Shiva Ayyadurai Sues Gawker for $35 Million for Saying He Didn’t Invent Email

The MIT graduate takes aim at Nick Denton and company.

Photograph by Miller Mobley for "Return to Sender"

Photograph by Miller Mobley for “Return to Sender

A Cambridge man and MIT graduate who claims to have invented email in the late ’70s is suing Gawker Media for $35 million, alleging one of its sites mounted a defamatory campaign against him.

Shiva Ayyadurai filed a federal suit in Boston Tuesday, claiming that Gizmodo, Gawker’s tech site, posted two “false and highly defamatory articles” about him in 2012, incorrectly tracing the origin of email and amounting to a “misinformation campaign.” In 2014, Gizmodo published another post on Ayyadurai, written by Sam Biddle, calling him a “fraud,” “renowned liar,” and a “big fake.”

Ayyadurai says he’s been “publicly humiliated” by the Gizmodo coverage, and suffered “substantial damage” to his personal and professional reputation and career as a result.

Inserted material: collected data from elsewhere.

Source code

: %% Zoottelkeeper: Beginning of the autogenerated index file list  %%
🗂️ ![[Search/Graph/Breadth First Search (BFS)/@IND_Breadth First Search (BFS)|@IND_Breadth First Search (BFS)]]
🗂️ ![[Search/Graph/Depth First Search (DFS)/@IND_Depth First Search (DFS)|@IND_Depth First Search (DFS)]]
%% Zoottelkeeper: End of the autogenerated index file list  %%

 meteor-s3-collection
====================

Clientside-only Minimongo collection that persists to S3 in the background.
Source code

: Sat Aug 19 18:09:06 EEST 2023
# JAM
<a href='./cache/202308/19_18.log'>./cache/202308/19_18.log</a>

Ayyadurai, who is married to actress and comedienne Fran Drescher and currently operates the International Center for Integrative Systems in Cambridge, claims to have invented email while working as a research fellow at the University of Medicine and Dentistry of New Jersey. However, Ray Tomlinson, who died of a heart attack in March, is popularly credited with inventing the now-indispensable tool while working at Cambridge’s Bolt, Beranek, and Newman in 1971.